■ **Raw data**:
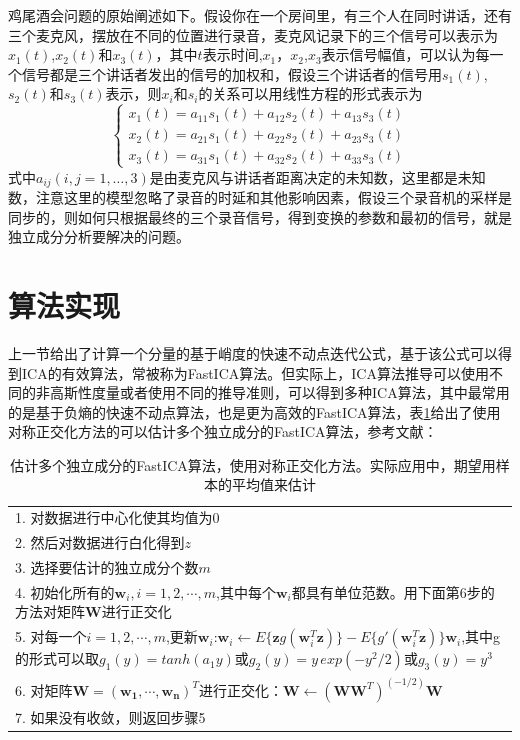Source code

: \documentclass[UTF8,zihao=5,a4paper]{ctexart}
\begin{document}
鸡尾酒会问题的原始阐述如下。假设你在一个房间里，有三个人在同时讲话，还有三个麦克风，摆放在不同的位置进行录音，麦克风记录下的三个信号可以表示为$x_1(t)$,$x_2(t)$和$x_3(t)$，其中$t$表示时间,$x_1$，$x_2$,$x_3$表示信号幅值，可以认为每一个信号都是三个讲话者发出的信号的加权和，假设三个讲话者的信号用$s_1(t)$,$s_2(t)$和$s_3(t)$表示，则$x_i$和$s_i$的关系可以用线性方程的形式表示为
\begin{equation}
    \left\{
        \begin{aligned}
            x_1(t)=a_{11}s_1(t)+a_{12}s_2(t)+a_{13}s_3(t) \\
            x_2(t)=a_{21}s_1(t)+a_{22}s_2(t)+a_{23}s_3(t) \\
            x_3(t)=a_{31}s_1(t)+a_{32}s_2(t)+a_{33}s_3(t)
        \end{aligned}
    \right.
\end{equation}
式中$a_{ij}(i,j=1,\ldots,3)$是由麦克风与讲话者距离决定的未知数，这里都是未知数，注意这里的模型忽略了录音的时延和其他影响因素，假设三个录音机的采样是同步的，则如何只根据最终的三个录音信号，得到变换的参数和最初的信号，就是独立成分分析要解决的问题。







\section{算法实现}

上一节给出了计算一个分量的基于峭度的快速不动点迭代公式，基于该公式可以得到ICA的有效算法，常被称为FastICA算法。但实际上，ICA算法推导可以使用不同的非高斯性度量或者使用不同的推导准则，可以得到多种ICA算法，其中最常用的是基于负熵的快速不动点算法，也是更为高效的FastICA算法，表\ref{fast_ica_alg}给出了使用对称正交化方法的可以估计多个独立成分的FastICA算法，参考文献\cite{ica}：

\begin{table}[h]
    \centering 
    \begin{tabular}{p{}}
        \hline 
        1. 对数据进行中心化使其均值为0\\
        2. 然后对数据进行白化得到$z$\\
        3. 选择要估计的独立成分个数$m$\\
        4. 初始化所有的$\mathbf{w}_i,i=1,2,\cdots,m$,其中每个$\mathbf{w}_i$都具有单位范数。用下面第6步的方法对矩阵$\mathbf{W}$进行正交化\\
        5. 对每一个$i=1,2,\cdots,m$,更新$\mathbf{w}_i$:$\mathbf{w}_i\leftarrow E\{ \mathbf{z} g(\mathbf{w}_i^T\mathbf{z}) \}-E\{ g'(\mathbf{w}_i^T\mathbf{z}) \}\mathbf{w}_i$,其中g的形式可以取$g_1(y)=tanh(a_1y)$或$g_2(y)=y\,exp(-y^2/2)$或$g_3(y)=y^3$\\
        6. 对矩阵$\mathbf{W}=(\mathbf{w_1},\cdots,\mathbf{w_n})^T$进行正交化：$\mathbf{W}\leftarrow(\mathbf{WW}^T)^(-1/2)\mathbf{W}$\\
        7. 如果没有收敛，则返回步骤5\\
        \hline 
    \end{tabular} 
    \caption{估计多个独立成分的FastICA算法，使用对称正交化方法。实际应用中，期望用样本的平均值来估计}
    \label{fast_ica_alg}
\end{table}
\end{document}
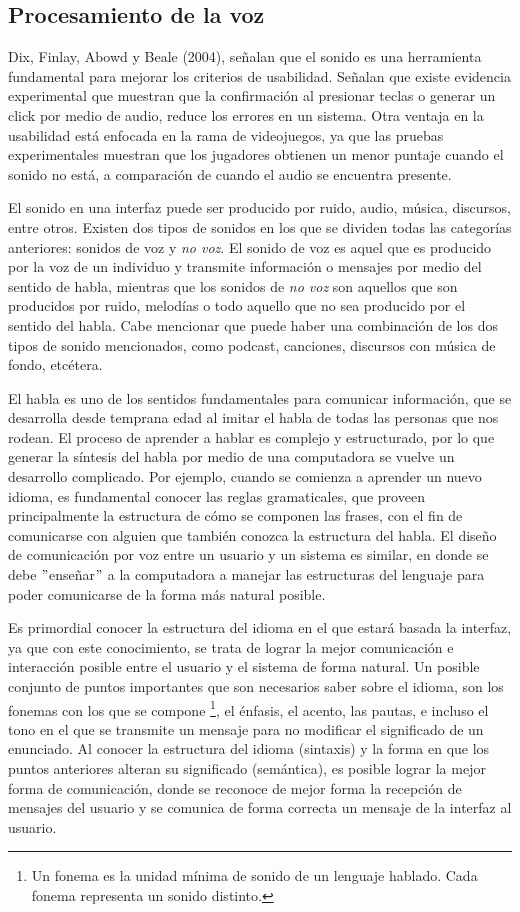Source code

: \subsection{Procesamiento de la voz}
\label{ProcesamientoVozCap3}

Dix, Finlay, Abowd y Beale (2004), señalan que el sonido es una herramienta fundamental para mejorar los criterios de usabilidad. Señalan que existe evidencia experimental que muestran que la confirmación al presionar teclas o generar un click por medio de audio, reduce los errores en un sistema. Otra ventaja en la usabilidad está enfocada en la rama de videojuegos, ya que las pruebas experimentales muestran que los jugadores obtienen un menor puntaje cuando el sonido no está, a comparación de cuando el audio se encuentra presente. 

El sonido en una interfaz puede ser producido por ruido, audio, música, discursos, entre otros. Existen dos tipos de sonidos en los que se dividen todas las categorías anteriores: sonidos de voz y \textit{no voz}. El sonido de voz es aquel que es producido por la voz de un individuo y transmite información o mensajes por medio del sentido de habla, mientras que los sonidos de \textit{no voz} son aquellos que son producidos por ruido, melodías o todo aquello que no sea producido por el sentido del habla. Cabe mencionar que puede haber una combinación de los dos tipos de sonido mencionados, como podcast, canciones, discursos con música de fondo, etcétera.

El habla es uno de los sentidos fundamentales para comunicar información, que se desarrolla desde temprana edad al imitar el habla de todas las personas que nos rodean. El proceso de aprender a hablar es complejo y estructurado, por lo que generar la síntesis del habla por medio de una computadora se vuelve un desarrollo complicado. Por ejemplo, cuando se comienza a aprender un nuevo idioma, es fundamental conocer las reglas gramaticales, que proveen principalmente la estructura de cómo se componen las frases, con el fin de comunicarse con alguien que también conozca la estructura del habla. El diseño de comunicación por voz entre un usuario y un sistema es similar, en donde se debe $"$enseñar$"$ a la computadora a manejar las estructuras del lenguaje para poder comunicarse de la forma más natural posible.

Es primordial conocer la estructura del idioma en el que estará basada la interfaz, ya que con este conocimiento, se trata de lograr la mejor comunicación e interacción posible entre el usuario y el sistema de forma natural. Un posible conjunto de puntos importantes que son necesarios saber sobre el idioma, son los fonemas con los que se compone \footnote{Un fonema es la unidad mínima de sonido de un lenguaje hablado. Cada fonema representa un sonido distinto.}, el énfasis, el acento, las pautas, e incluso el tono en el que se transmite un mensaje para no modificar el significado de un enunciado. Al conocer la estructura del idioma (sintaxis) y la forma en que los puntos anteriores alteran su significado (semántica), es posible lograr la mejor forma de comunicación, donde se reconoce de mejor forma la recepción de mensajes del usuario y se comunica de forma correcta un mensaje de la interfaz al usuario.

■ **Exercise instructions**:
Copy out every line from the data above in which the word "label" occurs.

■ **Finished exercise**:
    \label{fast_ica_alg}
\label{ProcesamientoVozCap3}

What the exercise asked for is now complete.